IEA sees diminished seasonality in oil market
The traditional second-quarter slump in global oil consumption isn't what it used to be.
In the industrialized world, represented by members of the Organization for Economic Cooperation and Development (OECD), average quarterly demand drops to its lowest level each year in the period between the Northern Hemisphere's heating and driving seasons.
From oil companies to the Organization of Petroleum Exporting Countries, therefore, anticipation of a second-quarter market lull has always been fundamental to planning.
In the non-OECD world, however, demand usually doesn't drop in the second quarter. And it's there that consumption is growing most rapidly (Fig. 1).
The result, notes the International Energy Agency, is changing seasonality of the oil market.
In its Oil Market Report for November, IEA says non-OECD demand, usually at its highest in the fourth quarter, appears to have risen to a "secondary peak" in this year's second quarter.
While it's unusual for non-OECD demand in the second quarter to exceed its level of the preceding period, it seldom drops, IEA said.
Second-quarter 2003 violated that pattern because of demand weakness associated with the outbreak of Severe Acute Respiratory Syndrome (SARS) in Asia.
The consequently low basis for comparison amplified the increase in global oil demand between the second quarters of 2003 and 2004.
IEA said second-quarter demand this year was up nearly 4 million b/d from its level of the corresponding period a year earlier and down only 1.3 million b/d from first-quarter consumption.
A quarter-to-quarter decline that is less than half its size of the preceding year surprised traders.
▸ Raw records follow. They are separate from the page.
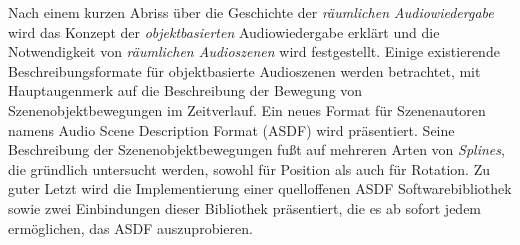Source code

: Nach einem kurzen Abriss über die Geschichte
der \emph{räumlichen Audiowiedergabe}
wird das Konzept der \emph{objektbasierten} Audiowiedergabe erklärt
und die Notwendigkeit von \emph{räumlichen Audioszenen} wird festgestellt.
Einige existierende Beschreibungsformate für
objektbasierte Audioszenen werden betrachtet,
mit Hauptaugenmerk auf die Beschreibung der Bewegung von Szenenobjektbewegungen
im Zeitverlauf.
Ein neues Format für Szenenautoren namens
Audio Scene Description Format (ASDF) wird präsentiert.
Seine Beschreibung der Szenenobjektbewegungen fußt auf
mehreren Arten von \emph{Splines},
die gründlich untersucht werden,
sowohl für Position als auch für Rotation.
Zu guter Letzt wird die Implementierung
einer quelloffenen ASDF Softwarebibliothek sowie zwei Einbindungen dieser
Bibliothek präsentiert,
die es ab sofort jedem ermöglichen, das ASDF auszuprobieren.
And the shrinkage can't all be explained by the SARS toll on consumption in second-quarter 2003.
"While many market participants, assuming a steep cyclical downturn in global oil consumption, had thought prices would fall with the end of peak winter heating demand, second-quarter demand was in fact unseasonably robust" in absolute as well as relative terms, IEA said.
Analysts need to account for "lasting structural shifts arising from the takeoff—and fast-rising energy needs—of China and other emerging economies."
IEA points out that demand data are less precise for non-OECD countries than for OECD members. But seasonal trends between the regions diverge for obvious reasons.
"In parts of China—notably in the booming coastal provinces—and in the Middle East, household consumption peaks with summer cooling rather than winter heating," IEA says.
"In both regions, soaring income gains have fueled a construction boom and associated surge in air-conditioning and transportation demand."
In Latin America, where demand is rebounding, and elsewhere in the Southern Hemisphere, IEA pointed out, "heating demand hits during the Northern Hemisphere's summer months."